Health
EU cancer conference

EU cancer summit snubs Swedes’ lung cancer success: ‘A missed opportunity’

Sweden boasts the EU’s lowest lung cancer rates, thanks largely to the prevalence of Swedish snus. Yet a high-level EU cancer conference hosted in Stockholm as part of the Swedish EU presidency failed to highlight Sweden’s success in combating the disease.

“A missed opportunity,” says Patrik Strömer, head of the Association of Swedish Snus Manufacturers.

The primary theme of the EU cancer conference, entitled “Equity, excellence, and innovation – modern cancer care for all”, was to highlight inequalities in cancer care and prevention across the EU.

“All people in the EU, wherever they live, should have the same opportunities to prevent, to be treated for, and to survive cancer,” said EU Health Commissioner Stella Kyriakides in her opening remarks.

She called cancer “one of the major health challenges of our time”, singling out lung cancer specifically as “by far the most common” cause of death from cancer. She also referenced the EU’s beating cancer plan, which includes targets to have a tobacco-free generation by 2024.

“What is even more worrying is the two-fold difference in cancer mortality across the EU,” said Kyriakides.

“In fact, between and even within countries, mortality rates, risk factors and access to care vary hugely, depending on socioeconomic status, gender or age.”

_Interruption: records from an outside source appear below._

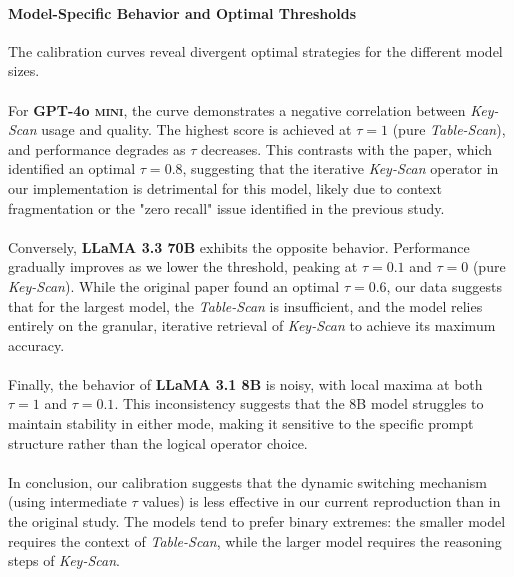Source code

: \paragraph{Model-Specific Behavior and Optimal Thresholds}
The calibration curves reveal divergent optimal strategies for the different model sizes.\\\\
For \textbf{GPT-4o \textsc{mini}}, the curve demonstrates a negative correlation between \textit{Key-Scan} usage and quality. The highest score is achieved at $\tau=1$ (pure \textit{Table-Scan}), and performance degrades as $\tau$ decreases. This contrasts with the paper, which identified an optimal $\tau=0.8$, suggesting that the iterative \textit{Key-Scan} operator in our implementation is detrimental for this model, likely due to context fragmentation or the "zero recall" issue identified in the previous study.
\\\\
Conversely, \textbf{LLaMA 3.3 70B} exhibits the opposite behavior. Performance gradually improves as we lower the threshold, peaking at $\tau=0.1$ and $\tau=0$ (pure \textit{Key-Scan}). While the original paper found an optimal $\tau=0.6$, our data suggests that for the largest model, the \textit{Table-Scan} is insufficient, and the model relies entirely on the granular, iterative retrieval of \textit{Key-Scan} to achieve its maximum accuracy. 
\\\\
Finally, the behavior of \textbf{LLaMA 3.1 8B} is noisy, with local maxima at both $\tau=1$ and $\tau=0.1$. This inconsistency suggests that the 8B model struggles to maintain stability in either mode, making it sensitive to the specific prompt structure rather than the logical operator choice.
\\\\
In conclusion, our calibration suggests that the dynamic switching mechanism (using intermediate $\tau$ values) is less effective in our current reproduction than in the original study. The models tend to prefer binary extremes: the smaller model requires the context of \textit{Table-Scan}, while the larger model requires the reasoning steps of \textit{Key-Scan}.

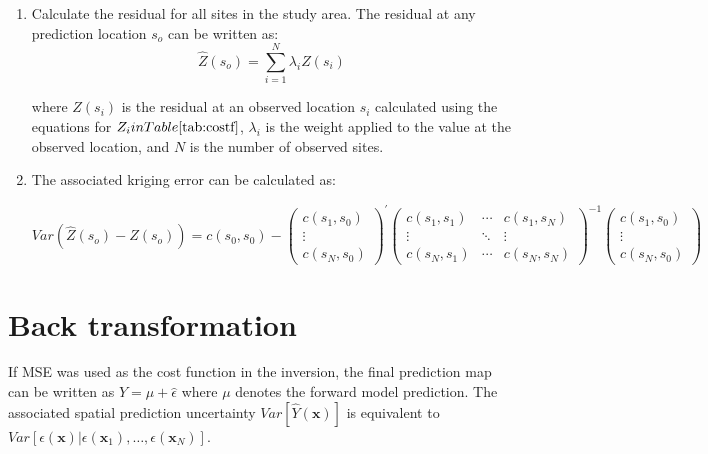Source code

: \begin{enumerate}
    \item Calculate the residual for all sites in the study area. The residual at any prediction location $s_{o}$ can be written as:
    \begin{equation}
    \hat{Z}(s_{o}) = \sum_{i=1}^{N} \lambda_{i} Z(s_{i}) 
    \end{equation} \label{eq:simpkrig-app}

    where $Z(s_{i})$ is the residual at an observed location $s_{i}$ calculated using the equations for $Z_{i} in Table \ref{tab:costf}$, $\lambda_{i}$ is the weight applied to the value at the observed location, and $N$ is the number of observed sites. 
    
 
    
    \item The associated kriging error can be calculated as:
    
    \begin{equation}
    Var( \hat{Z}(s_{o})-  Z(s_{o}) )=
    c(s_{0}, s_{0}) - 
    \begin{pmatrix}
    c(s_{1}, s_{0})\\ 
    \vdots \\ 
    c(s_{N}, s_{0})
    \end{pmatrix}^{'} 
    \begin{pmatrix}
    c(s_{1}, s_{1}) &  \cdots & c(s_{1}, s_{N})  \\ 
    \vdots & \ddots  & \vdots\\ 
    c(s_{N}, s_{1}) & \cdots  & c(s_{N}, s_{N})  
    \end{pmatrix}^{-1}
    \begin{pmatrix}
    c(s_{1}, s_{0})\\ 
    \vdots \\ 
    c(s_{N}, s_{0})
    \end{pmatrix} 
    \end{equation} 
 
    
\end{enumerate}


\section{Back transformation}\label{supp-c-back}

If MSE was used as the cost function in the inversion, the final prediction map can be written as $\widehat{Y} = \mu + \hat{\epsilon}$ where $\mu$ denotes the forward model prediction. The associated spatial prediction uncertainty $Var[\widehat{Y}(\mathbf{x})]$ is equivalent to $Var\left[\epsilon(\mathbf{x})|\epsilon(\mathbf{x}_{1}), \dots, \epsilon(\mathbf{x}_{N})\right]$.

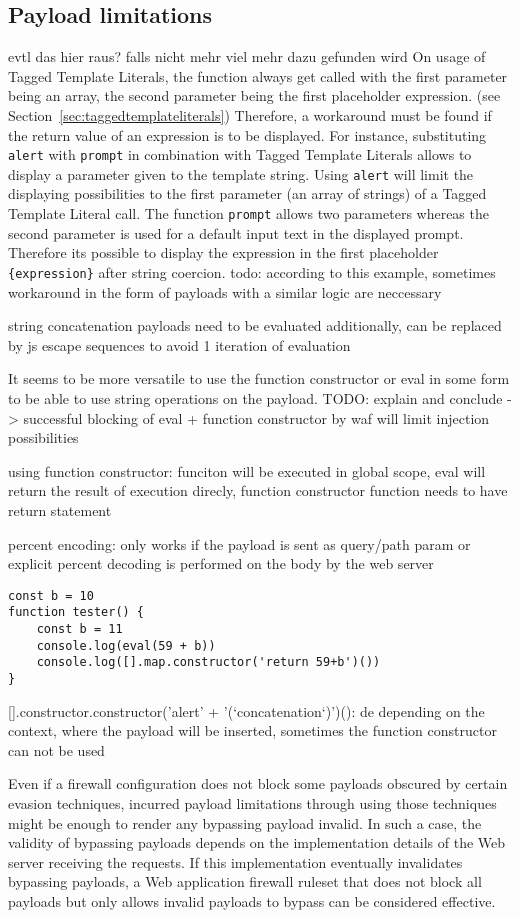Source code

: \subsection{Payload limitations}
\label{sec:payloadlimitations}
{\color{blue} evtl das hier raus? falls nicht mehr viel mehr dazu gefunden wird}
On usage of Tagged Template Literals, the function always get called with the first parameter being an array, the second parameter being the first placeholder expression. (see Section~\ref{sec:taggedtemplateliterals}) Therefore, a workaround must be found if the return value of an expression is to be displayed. For instance, substituting \verb|alert| with \verb|prompt| in combination with Tagged Template Literals allows to display a parameter given to the template string. Using \verb|alert| will limit the displaying possibilities to the first parameter (an array of strings) of a Tagged Template Literal call. The function \verb|prompt| allows two parameters whereas the second parameter is used for a default input text in the displayed prompt. \cite{js/prompt} Therefore its possible to display the expression in the first placeholder {\verb|{expression}|} after string coercion. {\color{red} todo: according to this example, sometimes workaround in the form of payloads with a similar logic are neccessary}

string concatenation payloads need to be evaluated additionally, can be replaced by js escape sequences to avoid 1 iteration of evaluation

It seems to be more versatile to use the function constructor or eval in some form to be able to use string operations on the payload. {\color{red} TODO: explain and conclude -> successful blocking of eval + function constructor by waf will limit injection possibilities}

using function constructor: funciton will be executed in global scope, eval will return the result of execution direcly, function constructor function needs to have return statement

percent encoding: only works if the payload is sent as query/path param or explicit percent decoding is performed on the body by the web server

\begin{lstlisting}
const b = 10
function tester() {
	const b = 11
	console.log(eval(59 + b))
	console.log([].map.constructor('return 59+b')())
}
\end{lstlisting}

{}[].constructor.constructor('alert' + '(`concatenation`)')(): de
depending on the context, where the payload will be inserted, sometimes the function constructor can not be used

Even if a firewall configuration does not block some payloads obscured by certain evasion techniques, incurred payload limitations through using those techniques might be enough to render any bypassing payload invalid. In such a case, the validity of bypassing payloads depends on the implementation details of the Web server receiving the requests. If this implementation eventually invalidates bypassing payloads, a Web application firewall ruleset that does not block all payloads but only allows invalid payloads to bypass can be considered effective.
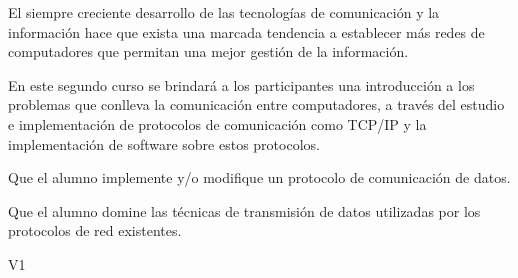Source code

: \begin{syllabus}


\begin{justification}
El siempre creciente desarrollo de las tecnologías de comunicación y la
información hace que exista una marcada tendencia a  establecer
más redes de computadores que permitan una mejor
gestión de la información.

En este segundo curso se brindará a los participantes una introducción a los
problemas que conlleva la comunicación entre computadores, a través del
estudio e implementación de protocolos de comunicación como TCP/IP y
la implementación de software sobre estos protocolos.
\end{justification}

\begin{goals}
\item Que el alumno implemente y/o modifique un protocolo de comunicación de datos.
\item Que el alumno domine las técnicas de transmisión de datos utilizadas por los protocolos de red existentes.
\end{goals}


\begin{outcomes}{V1}
    \item {}
    \item {}
    \item {}
    \item {}
    \item {}
    \item {}
\end{outcomes}


\begin{competences}
    \item {}
    \item {}
    \item {}
    \item {}
    \item {}
    \item {}
    \item {}
\end{competences}


\end{syllabus}
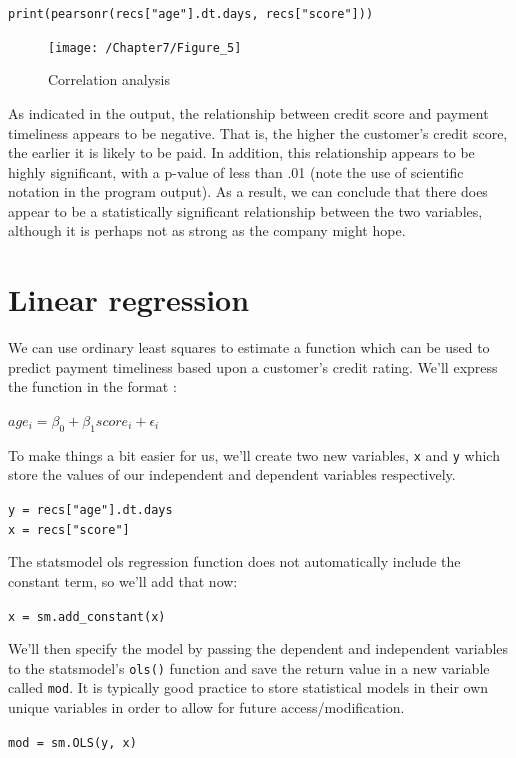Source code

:\documentclass{book}
\begin{document}
\texttt{print(pearsonr(recs["age"].dt.days, recs["score"]))}

\begin{figure}[h]
	\caption{Correlation analysis}
	\centering\texttt{[image: /Chapter7/Figure\_5]}
\end{figure}

As indicated in the output, the relationship between credit score and payment timeliness appears to be negative. That is, the higher the customer's credit score, the earlier it is likely to be paid. In addition, this relationship appears to be highly significant, with a p-value of less than .01 (note the use of scientific notation in the program output). As a result, we can conclude that there does appear to be a statistically significant relationship between the two variables, although it is perhaps not as strong as the company might hope.

\section{Linear regression}
We can use ordinary least squares to estimate a function which can be used to predict payment timeliness based upon a customer's credit rating. We'll express the function in the format :

\begin{center}
\begin{math}
age_i = \beta_0 + \beta_1 score_i + \epsilon_i
\end{math}
\end{center}

To make things a bit easier for us, we'll create two new variables, \texttt{x} and \texttt{y} which store the values of our independent and dependent variables respectively. 

\texttt{y = recs["age"].dt.days \\x = recs["score"]}

The statsmodel ols regression function does not automatically include the constant term, so we'll add that now:

\texttt{x = sm.add\_constant(x)}

We'll then specify the model by passing the dependent and independent variables to the statsmodel's \texttt{ols()} function and save the return value in a new variable called \texttt{mod}. It is typically good practice to store statistical models in their own unique variables in order to allow for future access/modification.

\texttt{mod = sm.OLS(y, x)}
\end{document}
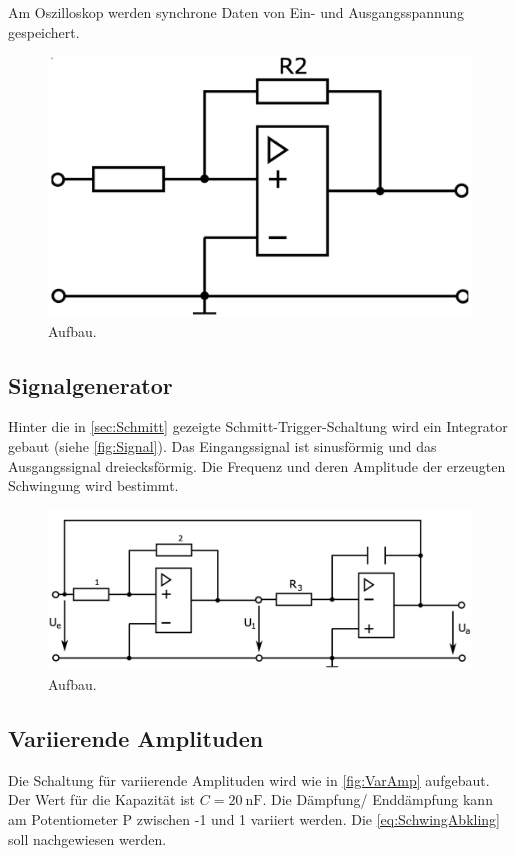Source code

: Am Oszilloskop werden synchrone Daten von Ein- und Ausgangsspannung gespeichert.

\begin{figure}
    \centering
    \includegraphics[width=0.7\linewidth]{./figures/4_Schmitt.png}
    \caption{Aufbau. \cite{Anleitung}}
    \label{fig:Schmitt}
\end{figure}


\subsection{Signalgenerator}
Hinter die in \autoref{sec:Schmitt} gezeigte Schmitt-Trigger-Schaltung wird ein Integrator gebaut (siehe \autoref{fig:Signal}). Das Eingangssignal ist sinusförmig und das Ausgangssignal dreiecksförmig. Die Frequenz und deren Amplitude der erzeugten Schwingung wird bestimmt. 

\begin{figure}
    \centering
    \includegraphics[width=0.7\linewidth]{./figures/5_Signal.png}
    \caption{Aufbau. \cite{Anleitung}}
    \label{fig:Signal}
\end{figure}


\subsection{Variierende Amplituden}
Die Schaltung für variierende Amplituden wird wie in \autoref{fig:VarAmp} aufgebaut. Der Wert für die Kapazität ist $C = \SI{20}{\nano\farad}$. %
Die Dämpfung/ Enddämpfung kann am Potentiometer P zwischen -1 und 1 variiert werden.
Die \autoref{eq:SchwingAbkling} soll nachgewiesen werden.

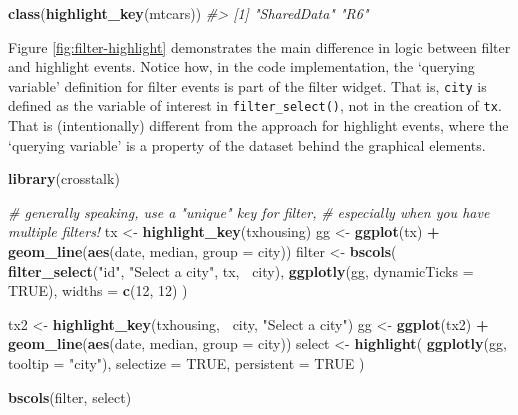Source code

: \documentclass[
  12pt,
]{krantz}
\newenvironment{Shaded}{\begin{snugshade}}{\end{snugshade}}
\newcommand{\CommentTok}[1]{\textcolor[rgb]{0.56,0.35,0.01}{\textit{#1}}}
\newcommand{\DataTypeTok}[1]{\textcolor[rgb]{0.13,0.29,0.53}{#1}}
\newcommand{\DecValTok}[1]{\textcolor[rgb]{0.00,0.00,0.81}{#1}}
\newcommand{\KeywordTok}[1]{\textcolor[rgb]{0.13,0.29,0.53}{\textbf{#1}}}
\newcommand{\NormalTok}[1]{#1}
\newcommand{\OperatorTok}[1]{\textcolor[rgb]{0.81,0.36,0.00}{\textbf{#1}}}
\newcommand{\OtherTok}[1]{\textcolor[rgb]{0.56,0.35,0.01}{#1}}
\newcommand{\StringTok}[1]{\textcolor[rgb]{0.31,0.60,0.02}{#1}}
\begin{document}
\begin{Shaded}
\begin{Highlighting}[]
\KeywordTok{class}\NormalTok{(}\KeywordTok{highlight_key}\NormalTok{(mtcars))}
\CommentTok{#> [1] "SharedData" "R6"}
\end{Highlighting}
\end{Shaded}

Figure \ref{fig:filter-highlight} demonstrates the main difference in logic between filter and highlight events. Notice how, in the code implementation, the `querying variable' definition for filter events is part of the filter widget. That is, \texttt{city} is defined as the variable of interest in \texttt{filter\_select()}, not in the creation of \texttt{tx}. That is (intentionally) different from the approach for highlight events, where the `querying variable' is a property of the dataset behind the graphical elements.


\begin{Shaded}
\begin{Highlighting}[]
\KeywordTok{library}\NormalTok{(crosstalk)}

\CommentTok{# generally speaking, use a "unique" key for filter, }
\CommentTok{# especially when you have multiple filters!}
\NormalTok{tx <-}\StringTok{ }\KeywordTok{highlight_key}\NormalTok{(txhousing)}
\NormalTok{gg <-}\StringTok{ }\KeywordTok{ggplot}\NormalTok{(tx) }\OperatorTok{+}\StringTok{ }\KeywordTok{geom_line}\NormalTok{(}\KeywordTok{aes}\NormalTok{(date, median, }\DataTypeTok{group =}\NormalTok{ city))}
\NormalTok{filter <-}\StringTok{ }\KeywordTok{bscols}\NormalTok{(}
  \KeywordTok{filter_select}\NormalTok{(}\StringTok{"id"}\NormalTok{, }\StringTok{"Select a city"}\NormalTok{, tx, }\OperatorTok{~}\NormalTok{city),}
  \KeywordTok{ggplotly}\NormalTok{(gg, }\DataTypeTok{dynamicTicks =} \OtherTok{TRUE}\NormalTok{),}
  \DataTypeTok{widths =} \KeywordTok{c}\NormalTok{(}\DecValTok{12}\NormalTok{, }\DecValTok{12}\NormalTok{)}
\NormalTok{)}

\NormalTok{tx2 <-}\StringTok{ }\KeywordTok{highlight_key}\NormalTok{(txhousing, }\OperatorTok{~}\NormalTok{city, }\StringTok{"Select a city"}\NormalTok{)}
\NormalTok{gg <-}\StringTok{ }\KeywordTok{ggplot}\NormalTok{(tx2) }\OperatorTok{+}\StringTok{ }\KeywordTok{geom_line}\NormalTok{(}\KeywordTok{aes}\NormalTok{(date, median, }\DataTypeTok{group =}\NormalTok{ city))}
\NormalTok{select <-}\StringTok{ }\KeywordTok{highlight}\NormalTok{(}
  \KeywordTok{ggplotly}\NormalTok{(gg, }\DataTypeTok{tooltip =} \StringTok{"city"}\NormalTok{), }
  \DataTypeTok{selectize =} \OtherTok{TRUE}\NormalTok{, }\DataTypeTok{persistent =} \OtherTok{TRUE}
\NormalTok{)}

\KeywordTok{bscols}\NormalTok{(filter, select)}
\end{Highlighting}
\end{Shaded}
\end{document}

Disparity in EU lung cancer rates

Such disparities are exemplified by the vast difference in lung cancer rates across the EU. Men in Hungary – the country with the EU’s highest lung cancer rates – are more than three times as likely to develop lung cancer than men in Sweden, home to the EU’s lowest incidence of lung cancer among men (45 cases/100,000 in Sweden vs. 140 cases/100,000 in Hungary).

According to the latest Country Cancer Profile published by the EU and OECD, Sweden’s lung cancer rate (7 percent) is half the EU average (14 percent). The document also references the fact that Sweden has the EU’s lowest smoking prevalence.

“It’s baffling that Sweden’s best-in-class results combating lung cancer were more or less ignored at this EU cancer conference,” says Patrik Strömer, head of the Association of Swedish Snus Manufacturers.

“As host of this high-level conference and holder of the Presidency of the Council of the European Union, Sweden could have helped inspire the rest of Europe on ways to reduce the death and suffering from this terrible disease. It was really a missed opportunity to spread awareness about the Swedish Experience.”

Snus: a tool to reduce lung cancer

Strömer adds that it’s “extremely unfortunate” that EU health officials and Swedish government representatives appear to be “willfully blind” when it comes to the common factor behind Sweden’s low smoking and lung cancer rates.

“Swedish snus has been the preferred form of nicotine consumption among Swedish men for some time now, and the public health benefits of choosing a less harmful form of nicotine are obvious,” he explains.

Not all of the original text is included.